We live in a time of distraction and restlessness. The ease of travel and communication has brought with it new challenges, among them an endless barrage of stimuli. Due to the extensive mental and spiritual strain people now face, psychologists and mental health practitioners advocate for “mindfulness,” which, according to their definition, is “the awareness of one’s own state and surroundings.” The dictionary defines mindfulness as “the state or quality of being mindful or aware of something.” From a Qur’anic perspective, however, mindfulness equates to an awareness of the presence of God, God’s limitless knowledge of our inward states and outward actions, and our ultimate destination: death and resurrection. The Qur’an states,
“Know that Allah knows what is within yourselves, so beware of Him, and know that Allah is Forgiving and Forbearing” (2:235).
The mindful Muslim maintains a consistent remembrance of God throughout the day and of God’s Messenger ﷺ through emulation. No one practiced mindfulness more than the Prophet Muhammad ﷺ, and he was also The Reminder (al-Mudhakkir). “To remind” means “to cause a person to remember,” and, in this case, one who calls the minds of others back to God.

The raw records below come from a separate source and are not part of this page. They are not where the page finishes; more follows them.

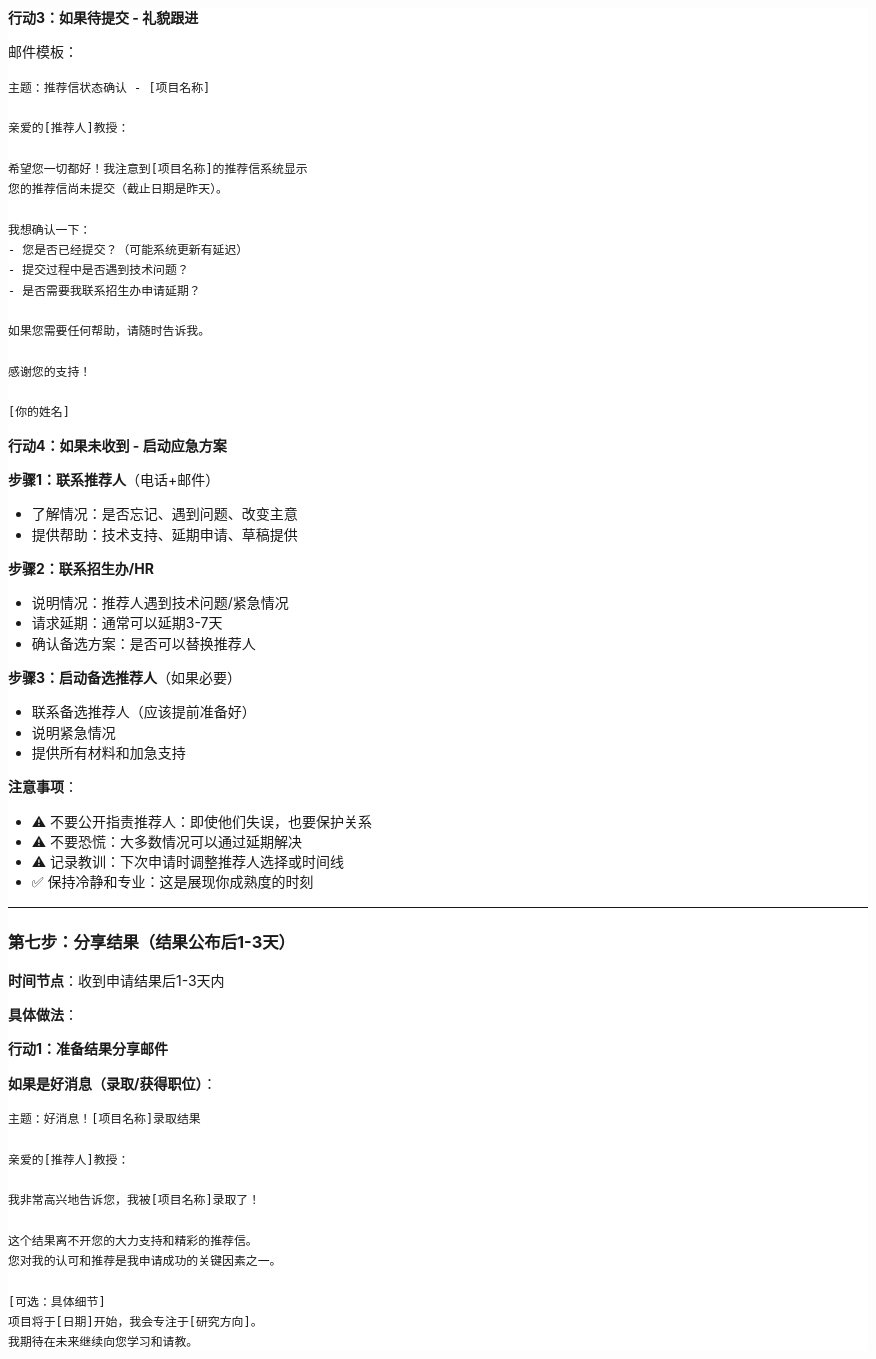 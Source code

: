 **行动3：如果待提交 - 礼貌跟进**

邮件模板：
```
主题：推荐信状态确认 - [项目名称]

亲爱的[推荐人]教授：

希望您一切都好！我注意到[项目名称]的推荐信系统显示
您的推荐信尚未提交（截止日期是昨天）。

我想确认一下：
- 您是否已经提交？（可能系统更新有延迟）
- 提交过程中是否遇到技术问题？
- 是否需要我联系招生办申请延期？

如果您需要任何帮助，请随时告诉我。

感谢您的支持！

[你的姓名]
```

**行动4：如果未收到 - 启动应急方案**

**步骤1：联系推荐人**（电话+邮件）
- 了解情况：是否忘记、遇到问题、改变主意
- 提供帮助：技术支持、延期申请、草稿提供

**步骤2：联系招生办/HR**
- 说明情况：推荐人遇到技术问题/紧急情况
- 请求延期：通常可以延期3-7天
- 确认备选方案：是否可以替换推荐人

**步骤3：启动备选推荐人**（如果必要）
- 联系备选推荐人（应该提前准备好）
- 说明紧急情况
- 提供所有材料和加急支持

**注意事项**：
- ⚠️ 不要公开指责推荐人：即使他们失误，也要保护关系
- ⚠️ 不要恐慌：大多数情况可以通过延期解决
- ⚠️ 记录教训：下次申请时调整推荐人选择或时间线
- ✅ 保持冷静和专业：这是展现你成熟度的时刻

---

### 第七步：分享结果（结果公布后1-3天）

**时间节点**：收到申请结果后1-3天内

**具体做法**：

**行动1：准备结果分享邮件**

**如果是好消息（录取/获得职位）**：
```
主题：好消息！[项目名称]录取结果

亲爱的[推荐人]教授：

我非常高兴地告诉您，我被[项目名称]录取了！

这个结果离不开您的大力支持和精彩的推荐信。
您对我的认可和推荐是我申请成功的关键因素之一。

[可选：具体细节]
项目将于[日期]开始，我会专注于[研究方向]。
我期待在未来继续向您学习和请教。
``` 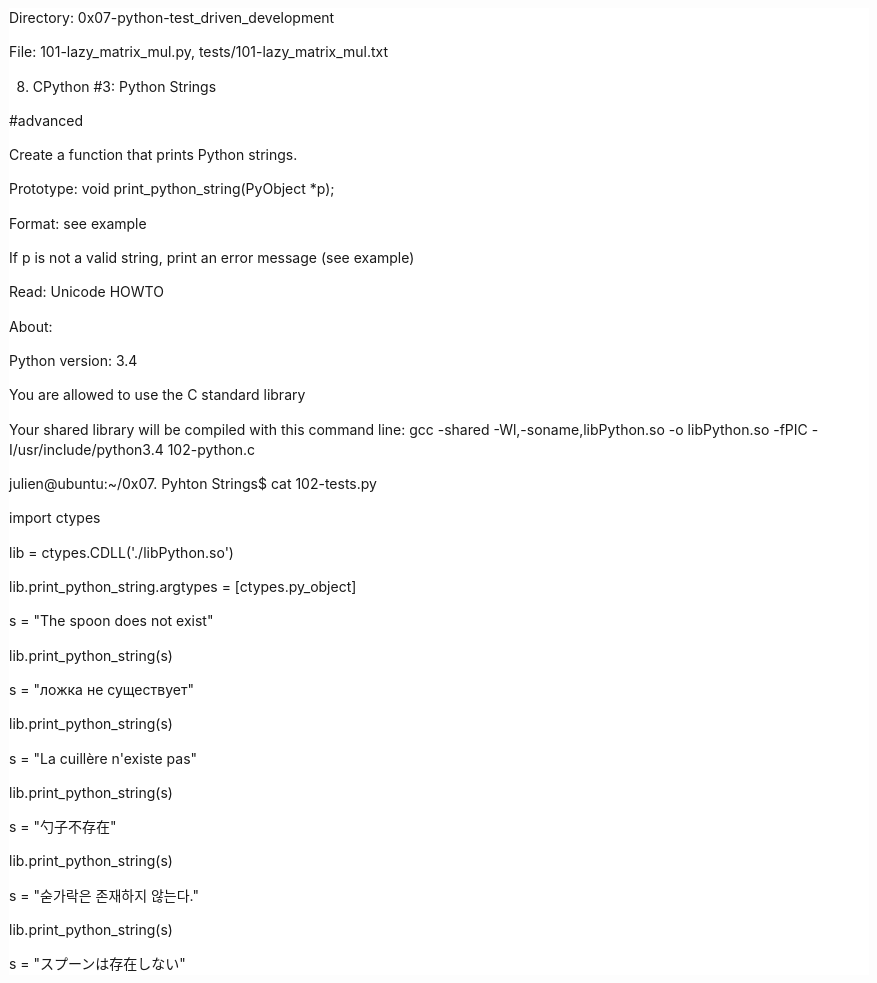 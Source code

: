 Directory: 0x07-python-test_driven_development

File: 101-lazy_matrix_mul.py, tests/101-lazy_matrix_mul.txt

  

8. CPython #3: Python Strings

#advanced





Create a function that prints Python strings.



Prototype: void print_python_string(PyObject *p);

Format: see example

If p is not a valid string, print an error message (see example)

Read: Unicode HOWTO

About:



Python version: 3.4

You are allowed to use the C standard library

Your shared library will be compiled with this command line: gcc -shared -Wl,-soname,libPython.so -o libPython.so -fPIC -I/usr/include/python3.4 102-python.c

julien@ubuntu:~/0x07. Pyhton Strings$ cat 102-tests.py

import ctypes



lib = ctypes.CDLL('./libPython.so')

lib.print_python_string.argtypes = [ctypes.py_object]

s = "The spoon does not exist"

lib.print_python_string(s)

s = "ложка не существует"

lib.print_python_string(s)

s = "La cuillère n'existe pas"

lib.print_python_string(s)

s = "勺子不存在"

lib.print_python_string(s)

s = "숟가락은 존재하지 않는다."

lib.print_python_string(s)

s = "スプーンは存在しない"
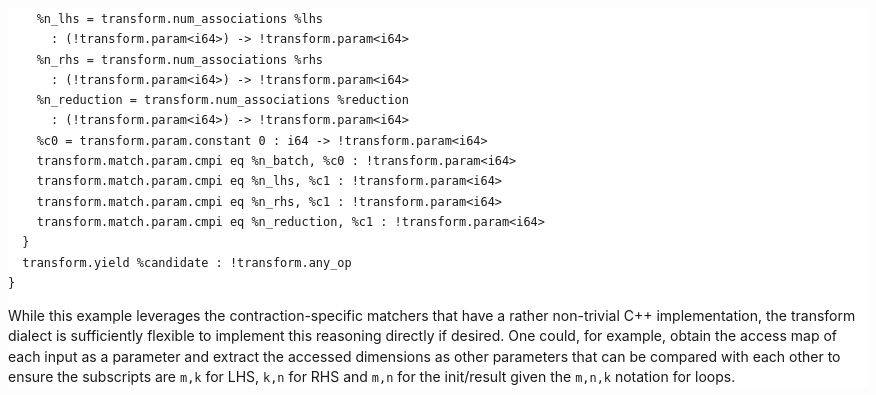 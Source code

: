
 ```mlir
    %n_lhs = transform.num_associations %lhs
      : (!transform.param<i64>) -> !transform.param<i64>
    %n_rhs = transform.num_associations %rhs
      : (!transform.param<i64>) -> !transform.param<i64>
    %n_reduction = transform.num_associations %reduction
      : (!transform.param<i64>) -> !transform.param<i64>
    %c0 = transform.param.constant 0 : i64 -> !transform.param<i64>
    transform.match.param.cmpi eq %n_batch, %c0 : !transform.param<i64>
    transform.match.param.cmpi eq %n_lhs, %c1 : !transform.param<i64>
    transform.match.param.cmpi eq %n_rhs, %c1 : !transform.param<i64>
    transform.match.param.cmpi eq %n_reduction, %c1 : !transform.param<i64>
  }
  transform.yield %candidate : !transform.any_op
}
```


While this example leverages the contraction-specific matchers that have a
rather non-trivial C++ implementation, the transform dialect is sufficiently
flexible to implement this reasoning directly if desired. One could, for
example, obtain the access map of each input as a parameter and extract the
accessed dimensions as other parameters that can be compared with each other to
ensure the subscripts are `m,k` for LHS, `k,n` for RHS and `m,n` for the
init/result given the `m,n,k` notation for loops.

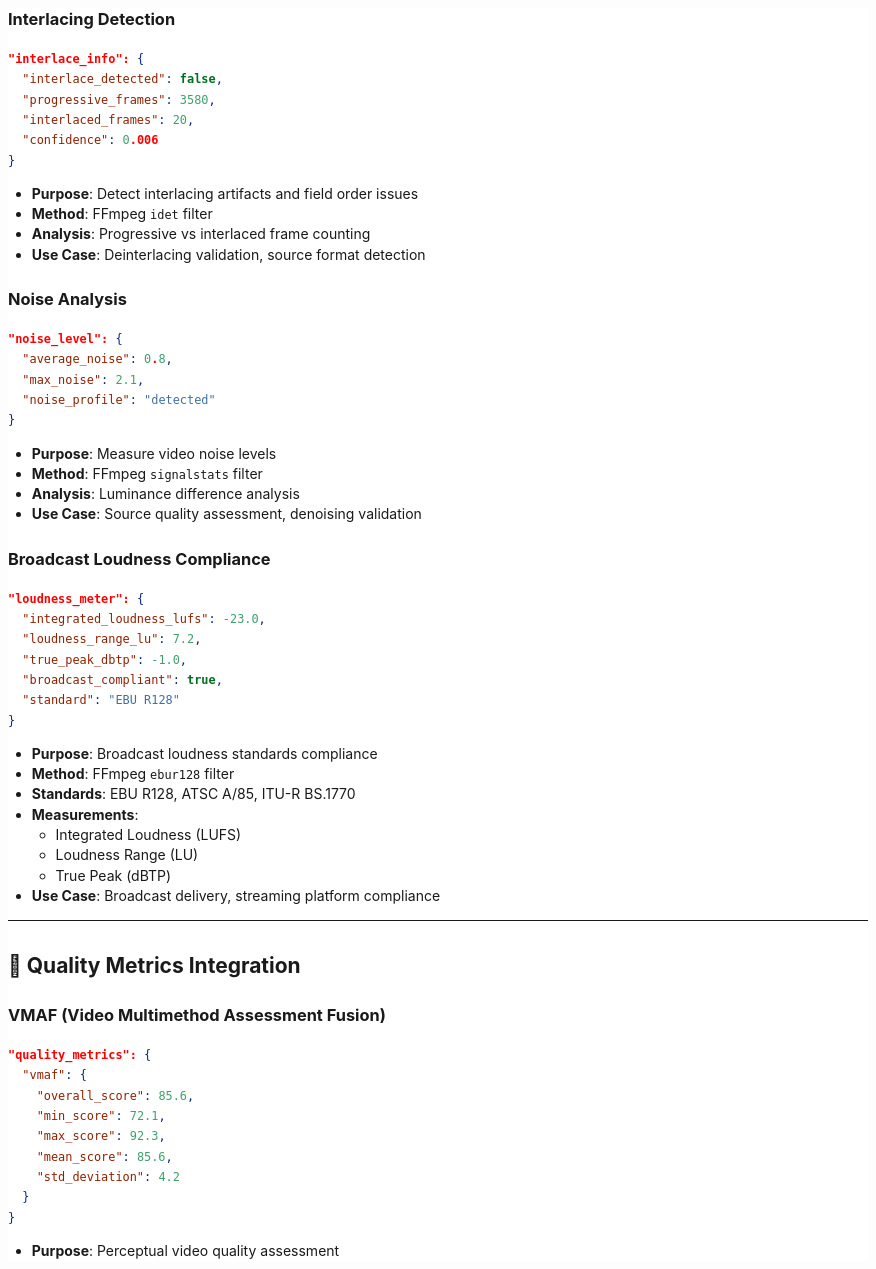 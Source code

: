 ### Interlacing Detection
```json
"interlace_info": {
  "interlace_detected": false,
  "progressive_frames": 3580,
  "interlaced_frames": 20,
  "confidence": 0.006
}
```
- **Purpose**: Detect interlacing artifacts and field order issues
- **Method**: FFmpeg `idet` filter
- **Analysis**: Progressive vs interlaced frame counting
- **Use Case**: Deinterlacing validation, source format detection

### Noise Analysis
```json
"noise_level": {
  "average_noise": 0.8,
  "max_noise": 2.1,
  "noise_profile": "detected"
}
```
- **Purpose**: Measure video noise levels
- **Method**: FFmpeg `signalstats` filter
- **Analysis**: Luminance difference analysis
- **Use Case**: Source quality assessment, denoising validation

### Broadcast Loudness Compliance
```json
"loudness_meter": {
  "integrated_loudness_lufs": -23.0,
  "loudness_range_lu": 7.2,
  "true_peak_dbtp": -1.0,
  "broadcast_compliant": true,
  "standard": "EBU R128"
}
```
- **Purpose**: Broadcast loudness standards compliance
- **Method**: FFmpeg `ebur128` filter
- **Standards**: EBU R128, ATSC A/85, ITU-R BS.1770
- **Measurements**: 
  - Integrated Loudness (LUFS)
  - Loudness Range (LU)
  - True Peak (dBTP)
- **Use Case**: Broadcast delivery, streaming platform compliance

---

## 🎨 Quality Metrics Integration

### VMAF (Video Multimethod Assessment Fusion)
```json
"quality_metrics": {
  "vmaf": {
    "overall_score": 85.6,
    "min_score": 72.1,
    "max_score": 92.3,
    "mean_score": 85.6,
    "std_deviation": 4.2
  }
}
```
- **Purpose**: Perceptual video quality assessment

The Qur’an says, “And remind them, for surely reminders benefit the believers” (51:55). The Prophet ﷺ gifted us with a collection of situational prayers for every human action and occasion unparalleled in world religions. These prayers have been preserved and transmitted by his family and companions in unbroken chains to the present time and offer the practitioner a perfect practice of Muslim mindfulness.
The Prophet’s ﷺ unwavering mindfulness of God serves as an example for us today.